The production of inverse cannabimimetic effects by SR141716A has been observed in experiments performed both in vivo and in vitro and selected examples of these effects are to be found in Table 1, Table 2, Table 3. As to inverse cannabimimetic effects that AM251, AM281 and LY320135 have been reported to produce, these include

• AM251-induced suppression of rat food intake and food-reinforced behavior (McLaughlin et al., 2003), inhibition of basal G-protein activity in rat cerebellar membranes (Savinainen et al., 2003) and enhancement of electrically-evoked glutamate release from rat cerebellar neurons (Kreitzer and Regehr, 2001);

• AM281-induced increases in mouse locomotor activity, in peristaltic ejection pressure in the guinea pig isolated ileum and in glutamatergic synaptic transmission in rat corticostriatal slices (Cosenza et al., 2000, Huang et al., 2001, Izzo et al., 2000);

• AM281-induced increases in evoked release of acetylcholine from rat hippocampal slices (Gifford et al., 1997) and of [³H]D-aspartate in primary cultures of rat cerebellar granule cells (Breivogel et al., 2004);

• AM281-induced inhibition of basal [³⁵S]GTPγS binding to primary cultures of rat cerebellar granule cells (Breivogel et al., 2004);

• AM251- and AM281-induced enhancement of electrically-evoked γ-aminobutyric acid release from rat hippocampal neurons (Ohno-Shosaku et al., 2001, Wilson and Nicoll, 2001);

• AM251- and AM281-induced increases in Ca²⁺ current and decreases in inward rectifier potassium current in HEK293 cells (Vásquez et al., 2003);

• LY320135-induced enhancement of forskolin-stimulated cyclic AMP accumulation in hCB₁-transfected Chinese hamster ovary (CHO-hCB₁) cells (Felder et al., 1998) and of the amplitude of electrically-evoked contractions of the rat isolated vas deferens (Christopoulos et al., 2001).

It is noteworthy that although AM251 and AM281 are structurally very similar to SR141716A and share its ability to block CB₁ receptors and to produce inverse cannabimimetic effects, several pharmacological differences between SR141716A and either or both AM251 and AM281 have unexpectedly been detected in vitro, for example in experiments with cardiovascular tissue (reviewed in Pertwee, 2004) and with rat hippocampal slices (Hájos and Freund, 2002, Hájos et al., 2001).
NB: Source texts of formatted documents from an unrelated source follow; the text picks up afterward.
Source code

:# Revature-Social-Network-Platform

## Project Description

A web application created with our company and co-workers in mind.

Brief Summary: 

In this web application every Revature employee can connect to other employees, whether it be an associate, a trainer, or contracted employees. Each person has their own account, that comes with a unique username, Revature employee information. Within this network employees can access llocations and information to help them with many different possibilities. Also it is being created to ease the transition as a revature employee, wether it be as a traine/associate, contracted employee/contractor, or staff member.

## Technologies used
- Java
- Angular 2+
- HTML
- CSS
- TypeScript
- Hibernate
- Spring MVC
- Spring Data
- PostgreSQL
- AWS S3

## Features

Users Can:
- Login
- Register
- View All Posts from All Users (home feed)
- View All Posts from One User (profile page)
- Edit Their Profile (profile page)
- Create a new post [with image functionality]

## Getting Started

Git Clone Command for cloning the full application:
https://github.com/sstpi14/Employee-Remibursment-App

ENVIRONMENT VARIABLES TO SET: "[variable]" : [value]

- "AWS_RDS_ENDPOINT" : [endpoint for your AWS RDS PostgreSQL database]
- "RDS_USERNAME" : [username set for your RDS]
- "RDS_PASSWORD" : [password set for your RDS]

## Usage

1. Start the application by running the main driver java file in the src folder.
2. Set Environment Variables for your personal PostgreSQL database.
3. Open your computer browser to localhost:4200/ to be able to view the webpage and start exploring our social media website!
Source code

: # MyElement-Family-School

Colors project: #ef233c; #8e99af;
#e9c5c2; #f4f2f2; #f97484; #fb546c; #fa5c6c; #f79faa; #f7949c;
It is also noteworthy that there are some reports that tolerance can rapidly develop to at least some of the inverse cannabimimetic effects of SR141716A, for example its ability to reduce food intake in rats (Colombo et al., 1998a, Vickers et al., 2003) and its ability to augment intestinal peristalsis in mice (Carai et al., 2004). However, the mechanisms that underlie this tolerance remain to be established.
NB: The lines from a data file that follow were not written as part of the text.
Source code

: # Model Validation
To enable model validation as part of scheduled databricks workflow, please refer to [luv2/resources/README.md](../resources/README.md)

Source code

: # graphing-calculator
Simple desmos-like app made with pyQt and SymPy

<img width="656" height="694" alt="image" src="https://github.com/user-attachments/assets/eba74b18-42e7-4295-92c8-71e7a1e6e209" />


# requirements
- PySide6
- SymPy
Experiments with CB₁^-/- mice or with tissues from such animals lend support to the hypothesis that SR141716A produces it at least some of its inverse effects by binding to CB₁ receptors. Thus, for example, there is a report that whilst SR141716A enhances electrically-evoked release of noradrenaline in vasa deferentia from CB₁^+/+ mice, it does not produce this effect in vasa deferentia from CB₁^-/- mice (Schlicker et al., 2003). Similarly, SR141716A has been found to reduce food intake in CB₁^+/+ mice but not in CB₁^-/- mice (Table 1). There are also reports that signs of reduced food intake and increased severity of induced colitis, effects opposite to those produced by CB₁ receptor agonists, are observed both in SR141716A-treated CB₁^+/+ mice and in SR141716A-free CB₁^-/- mice (Di Marzo et al., 2001, Massa et al., 2004). Evidence that SR141716A has a number of CB₁ receptor-independent actions (see below) increases the need for such control experiments with knockout animals.